> _What needs to be done_
From the first line to the last, give the records again exactly.

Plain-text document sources

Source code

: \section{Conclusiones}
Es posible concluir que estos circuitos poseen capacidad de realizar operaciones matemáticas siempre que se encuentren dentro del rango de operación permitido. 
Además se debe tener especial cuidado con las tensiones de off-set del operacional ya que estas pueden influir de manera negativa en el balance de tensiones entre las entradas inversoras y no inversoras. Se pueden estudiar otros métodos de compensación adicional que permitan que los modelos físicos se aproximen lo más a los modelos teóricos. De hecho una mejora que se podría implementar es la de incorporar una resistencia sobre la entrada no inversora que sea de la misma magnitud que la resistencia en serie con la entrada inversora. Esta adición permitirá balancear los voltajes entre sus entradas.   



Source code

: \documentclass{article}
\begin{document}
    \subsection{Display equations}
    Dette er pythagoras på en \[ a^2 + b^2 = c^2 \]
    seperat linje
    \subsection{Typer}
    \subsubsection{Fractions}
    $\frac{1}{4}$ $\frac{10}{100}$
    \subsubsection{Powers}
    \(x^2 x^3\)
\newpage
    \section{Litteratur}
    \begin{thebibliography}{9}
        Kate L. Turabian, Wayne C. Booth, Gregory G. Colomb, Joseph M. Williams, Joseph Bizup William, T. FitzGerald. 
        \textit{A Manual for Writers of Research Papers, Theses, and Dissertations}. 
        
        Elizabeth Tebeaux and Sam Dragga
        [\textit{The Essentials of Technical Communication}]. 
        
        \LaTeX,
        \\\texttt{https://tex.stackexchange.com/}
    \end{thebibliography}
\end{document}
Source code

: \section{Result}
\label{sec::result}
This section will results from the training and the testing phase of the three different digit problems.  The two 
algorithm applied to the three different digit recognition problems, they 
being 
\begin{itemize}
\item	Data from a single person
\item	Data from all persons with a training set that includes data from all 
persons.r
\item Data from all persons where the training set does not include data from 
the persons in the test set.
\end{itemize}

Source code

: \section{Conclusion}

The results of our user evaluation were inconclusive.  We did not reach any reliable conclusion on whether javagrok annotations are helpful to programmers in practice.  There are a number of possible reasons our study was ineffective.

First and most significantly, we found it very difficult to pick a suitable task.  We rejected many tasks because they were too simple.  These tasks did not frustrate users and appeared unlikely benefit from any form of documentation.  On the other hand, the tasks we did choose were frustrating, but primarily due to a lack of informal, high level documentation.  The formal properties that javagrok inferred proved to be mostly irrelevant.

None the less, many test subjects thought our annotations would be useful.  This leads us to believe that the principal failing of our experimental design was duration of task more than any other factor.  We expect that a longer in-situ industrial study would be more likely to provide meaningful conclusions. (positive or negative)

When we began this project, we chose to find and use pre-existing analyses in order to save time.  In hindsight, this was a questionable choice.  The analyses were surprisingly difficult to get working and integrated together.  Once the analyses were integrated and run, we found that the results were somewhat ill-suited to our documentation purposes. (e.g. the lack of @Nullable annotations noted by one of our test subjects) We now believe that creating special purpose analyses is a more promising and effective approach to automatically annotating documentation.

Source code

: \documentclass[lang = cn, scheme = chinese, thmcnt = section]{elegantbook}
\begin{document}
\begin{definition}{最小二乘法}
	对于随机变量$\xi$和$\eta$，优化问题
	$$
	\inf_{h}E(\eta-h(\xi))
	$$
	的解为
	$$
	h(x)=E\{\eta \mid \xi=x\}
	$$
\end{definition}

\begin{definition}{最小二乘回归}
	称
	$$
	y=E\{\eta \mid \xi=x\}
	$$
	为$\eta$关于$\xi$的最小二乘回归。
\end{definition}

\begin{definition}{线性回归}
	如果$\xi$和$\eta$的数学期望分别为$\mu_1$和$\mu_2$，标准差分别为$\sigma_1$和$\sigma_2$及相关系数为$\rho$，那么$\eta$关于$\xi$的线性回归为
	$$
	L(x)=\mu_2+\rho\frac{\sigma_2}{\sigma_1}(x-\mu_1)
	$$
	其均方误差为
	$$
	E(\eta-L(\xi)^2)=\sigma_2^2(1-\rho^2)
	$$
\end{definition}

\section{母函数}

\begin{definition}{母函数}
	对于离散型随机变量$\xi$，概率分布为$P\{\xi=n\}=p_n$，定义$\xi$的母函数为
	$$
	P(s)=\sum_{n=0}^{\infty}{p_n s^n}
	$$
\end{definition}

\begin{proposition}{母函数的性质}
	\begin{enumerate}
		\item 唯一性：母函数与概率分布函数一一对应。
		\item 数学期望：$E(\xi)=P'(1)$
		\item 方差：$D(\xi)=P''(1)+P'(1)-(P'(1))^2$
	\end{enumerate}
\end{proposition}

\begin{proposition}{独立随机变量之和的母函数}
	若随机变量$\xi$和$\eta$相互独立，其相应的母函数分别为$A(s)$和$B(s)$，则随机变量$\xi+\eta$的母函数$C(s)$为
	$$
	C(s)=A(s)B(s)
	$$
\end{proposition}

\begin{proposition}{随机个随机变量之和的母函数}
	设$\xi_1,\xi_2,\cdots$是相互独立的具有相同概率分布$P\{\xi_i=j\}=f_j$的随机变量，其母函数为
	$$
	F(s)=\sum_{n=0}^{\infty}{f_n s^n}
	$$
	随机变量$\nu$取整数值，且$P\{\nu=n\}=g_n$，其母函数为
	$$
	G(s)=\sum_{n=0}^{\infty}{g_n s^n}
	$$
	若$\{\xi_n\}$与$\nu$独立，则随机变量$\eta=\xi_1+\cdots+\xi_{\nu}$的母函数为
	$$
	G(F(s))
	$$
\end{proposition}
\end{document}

> _Finished task_
Source code

: \section{Conclusiones}
Es posible concluir que estos circuitos poseen capacidad de realizar operaciones matemáticas siempre que se encuentren dentro del rango de operación permitido. 
Además se debe tener especial cuidado con las tensiones de off-set del operacional ya que estas pueden influir de manera negativa en el balance de tensiones entre las entradas inversoras y no inversoras. Se pueden estudiar otros métodos de compensación adicional que permitan que los modelos físicos se aproximen lo más a los modelos teóricos. De hecho una mejora que se podría implementar es la de incorporar una resistencia sobre la entrada no inversora que sea de la misma magnitud que la resistencia en serie con la entrada inversora. Esta adición permitirá balancear los voltajes entre sus entradas.   



Source code

: \documentclass{article}
\begin{document}
    \subsection{Display equations}
    Dette er pythagoras på en \[ a^2 + b^2 = c^2 \]
    seperat linje
    \subsection{Typer}
    \subsubsection{Fractions}
    $\frac{1}{4}$ $\frac{10}{100}$
    \subsubsection{Powers}
    \(x^2 x^3\)
\newpage
    \section{Litteratur}
    \begin{thebibliography}{9}
        Kate L. Turabian, Wayne C. Booth, Gregory G. Colomb, Joseph M. Williams, Joseph Bizup William, T. FitzGerald. 
        \textit{A Manual for Writers of Research Papers, Theses, and Dissertations}. 
        
        Elizabeth Tebeaux and Sam Dragga
        [\textit{The Essentials of Technical Communication}]. 
        
        \LaTeX,
        \\\texttt{https://tex.stackexchange.com/}
    \end{thebibliography}
\end{document}
Source code

: \section{Result}
\label{sec::result}
This section will results from the training and the testing phase of the three different digit problems.  The two 
algorithm applied to the three different digit recognition problems, they 
being 
\begin{itemize}
\item	Data from a single person
\item	Data from all persons with a training set that includes data from all 
persons.r
\item Data from all persons where the training set does not include data from 
the persons in the test set.
\end{itemize}

Source code

: \section{Conclusion}

The results of our user evaluation were inconclusive.  We did not reach any reliable conclusion on whether javagrok annotations are helpful to programmers in practice.  There are a number of possible reasons our study was ineffective.

First and most significantly, we found it very difficult to pick a suitable task.  We rejected many tasks because they were too simple.  These tasks did not frustrate users and appeared unlikely benefit from any form of documentation.  On the other hand, the tasks we did choose were frustrating, but primarily due to a lack of informal, high level documentation.  The formal properties that javagrok inferred proved to be mostly irrelevant.

None the less, many test subjects thought our annotations would be useful.  This leads us to believe that the principal failing of our experimental design was duration of task more than any other factor.  We expect that a longer in-situ industrial study would be more likely to provide meaningful conclusions. (positive or negative)

When we began this project, we chose to find and use pre-existing analyses in order to save time.  In hindsight, this was a questionable choice.  The analyses were surprisingly difficult to get working and integrated together.  Once the analyses were integrated and run, we found that the results were somewhat ill-suited to our documentation purposes. (e.g. the lack of @Nullable annotations noted by one of our test subjects) We now believe that creating special purpose analyses is a more promising and effective approach to automatically annotating documentation.

Source code

: \documentclass[lang = cn, scheme = chinese, thmcnt = section]{elegantbook}
\begin{document}
\begin{definition}{最小二乘法}
	对于随机变量$\xi$和$\eta$，优化问题
	$$
	\inf_{h}E(\eta-h(\xi))
	$$
	的解为
	$$
	h(x)=E\{\eta \mid \xi=x\}
	$$
\end{definition}

\begin{definition}{最小二乘回归}
	称
	$$
	y=E\{\eta \mid \xi=x\}
	$$
	为$\eta$关于$\xi$的最小二乘回归。
\end{definition}

\begin{definition}{线性回归}
	如果$\xi$和$\eta$的数学期望分别为$\mu_1$和$\mu_2$，标准差分别为$\sigma_1$和$\sigma_2$及相关系数为$\rho$，那么$\eta$关于$\xi$的线性回归为
	$$
	L(x)=\mu_2+\rho\frac{\sigma_2}{\sigma_1}(x-\mu_1)
	$$
	其均方误差为
	$$
	E(\eta-L(\xi)^2)=\sigma_2^2(1-\rho^2)
	$$
\end{definition}

\section{母函数}

\begin{definition}{母函数}
	对于离散型随机变量$\xi$，概率分布为$P\{\xi=n\}=p_n$，定义$\xi$的母函数为
	$$
	P(s)=\sum_{n=0}^{\infty}{p_n s^n}
	$$
\end{definition}

\begin{proposition}{母函数的性质}
	\begin{enumerate}
		\item 唯一性：母函数与概率分布函数一一对应。
		\item 数学期望：$E(\xi)=P'(1)$
		\item 方差：$D(\xi)=P''(1)+P'(1)-(P'(1))^2$
	\end{enumerate}
\end{proposition}

\begin{proposition}{独立随机变量之和的母函数}
	若随机变量$\xi$和$\eta$相互独立，其相应的母函数分别为$A(s)$和$B(s)$，则随机变量$\xi+\eta$的母函数$C(s)$为
	$$
	C(s)=A(s)B(s)
	$$
\end{proposition}

\begin{proposition}{随机个随机变量之和的母函数}
	设$\xi_1,\xi_2,\cdots$是相互独立的具有相同概率分布$P\{\xi_i=j\}=f_j$的随机变量，其母函数为
	$$
	F(s)=\sum_{n=0}^{\infty}{f_n s^n}
	$$
	随机变量$\nu$取整数值，且$P\{\nu=n\}=g_n$，其母函数为
	$$
	G(s)=\sum_{n=0}^{\infty}{g_n s^n}
	$$
	若$\{\xi_n\}$与$\nu$独立，则随机变量$\eta=\xi_1+\cdots+\xi_{\nu}$的母函数为
	$$
	G(F(s))
	$$
\end{proposition}
\end{document}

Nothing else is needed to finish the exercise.